Clark isn’t sure where he caught the musical bug from. His father played the guitar and taught lessons, he said, and he and his sister took piano lessons for 50 cents an hour, off and on, for three or four years. He said he also played the trumpet for the Colfax High School band.
“No, not really,” Clark said when asked if he still plays piano. “Haven’t done it for so long, they got two pianos here, but I don’t play. (Stopped playing) several years ago. I’m 96, there’s a time to stop.”
Although he said his father taught guitar, he said things didn’t go over as well when his father tried to teach him.
“He taught me a few chords and that was it, he got disgusted with me,” Clark said jokingly. “Like your dad would with you, I don’t know why. I don’t remember if I broke a few strings or not, I could have.”
While Clark may not have followed in his dad’s footsteps with the guitar, his piano lessons helped pay the bills.
“I had a day job (too),” Clark said. “I made three bucks (from performing) and I gave my driver a dollar and half for taking me to dances. Of course you know, three bucks back then was a helluva lot of money. Well not a lot, but it was good. I kept my mother (afloat) on it.”
Clark said he and the Swingsters performed at night and he spent his days at a manure factory in Colfax. Despite having two jobs, Clark said he had to get rides to shows.
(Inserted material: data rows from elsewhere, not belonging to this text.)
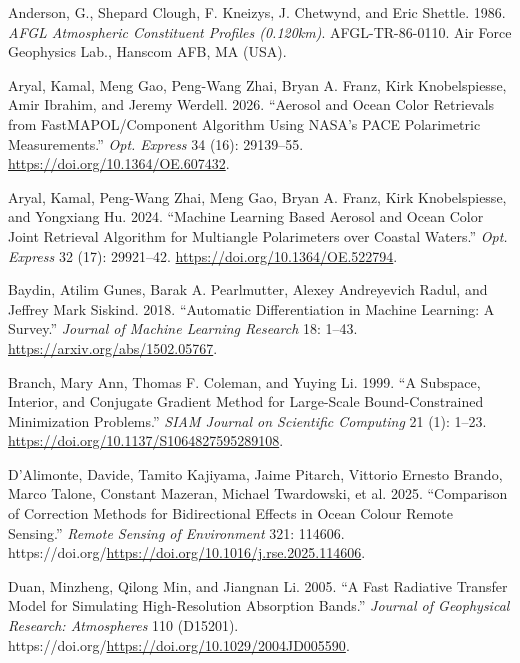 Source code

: \documentclass[
  letterpaper,
  open=any]{scrbook}
\newlength{\cslhangindent}
\newenvironment{CSLReferences}[2] %
 {\begin{list}{}{%
  \setlength{\itemindent}{0pt}
  \setlength{\leftmargin}{0pt}
  \setlength{\parsep}{0pt}
  \ifodd #1
   \setlength{\leftmargin}{\cslhangindent}
   \setlength{\itemindent}{-1\cslhangindent}
  \fi
  \setlength{\itemsep}{#2\baselineskip}}}
 {\end{list}}
\begin{document}
\label{refs}
\begin{CSLReferences}{1}{0}
Anderson, G., Shepard Clough, F. Kneizys, J. Chetwynd, and Eric Shettle.
1986. \emph{AFGL Atmospheric Constituent Profiles (0.120km)}.
AFGL-TR-86-0110. Air Force Geophysics Lab., Hanscom AFB, MA (USA).

Aryal, Kamal, Meng Gao, Peng-Wang Zhai, Bryan A. Franz, Kirk
Knobelspiesse, Amir Ibrahim, and Jeremy Werdell. 2026. {``Aerosol and
Ocean Color Retrievals from FastMAPOL/Component Algorithm Using NASA's
PACE Polarimetric Measurements.''} \emph{Opt. Express} 34 (16):
29139--55. \url{https://doi.org/10.1364/OE.607432}.

Aryal, Kamal, Peng-Wang Zhai, Meng Gao, Bryan A. Franz, Kirk
Knobelspiesse, and Yongxiang Hu. 2024. {``Machine Learning Based Aerosol
and Ocean Color Joint Retrieval Algorithm for Multiangle Polarimeters
over Coastal Waters.''} \emph{Opt. Express} 32 (17): 29921--42.
\url{https://doi.org/10.1364/OE.522794}.

Baydin, Atilim Gunes, Barak A. Pearlmutter, Alexey Andreyevich Radul,
and Jeffrey Mark Siskind. 2018. {``Automatic Differentiation in Machine
Learning: A Survey.''} \emph{Journal of Machine Learning Research} 18:
1--43. \url{https://arxiv.org/abs/1502.05767}.

Branch, Mary Ann, Thomas F. Coleman, and Yuying Li. 1999. {``A Subspace,
Interior, and Conjugate Gradient Method for Large-Scale
Bound-Constrained Minimization Problems.''} \emph{SIAM Journal on
Scientific Computing} 21 (1): 1--23.
\url{https://doi.org/10.1137/S1064827595289108}.

D'Alimonte, Davide, Tamito Kajiyama, Jaime Pitarch, Vittorio Ernesto
Brando, Marco Talone, Constant Mazeran, Michael Twardowski, et al. 2025.
{``Comparison of Correction Methods for Bidirectional Effects in Ocean
Colour Remote Sensing.''} \emph{Remote Sensing of Environment} 321:
114606. https://doi.org/\url{https://doi.org/10.1016/j.rse.2025.114606}.

Duan, Minzheng, Qilong Min, and Jiangnan Li. 2005. {``A Fast Radiative
Transfer Model for Simulating High-Resolution Absorption Bands.''}
\emph{Journal of Geophysical Research: Atmospheres} 110 (D15201).
https://doi.org/\url{https://doi.org/10.1029/2004JD005590}.


\end{CSLReferences}
\end{document}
“I didn’t have a car and I had to have somebody take me … it was the Depression,” Clark said. “Your damn right I know what it’s like to go hungry, you bet. Back then you couldn’t get a job. I played for three dollars a night; nowadays they make all kinds of money. I don’t know how much.”
Clark said that after a few years, he left the Swingsters for good and continued working in the manufacturing field. He spent 35 years in a factory before retiring in 1979.
“No pension, just Social Security,” Clark said jokingly. “We wasn’t organized, no union.”
Clark may not have had a happy ending with the factory, but he seemed to really enjoy those years with the Swingsters.
“Oh yeah, I wasn’t married, of course” Clark said of his time on the road. “I think we made a lot of people happy.”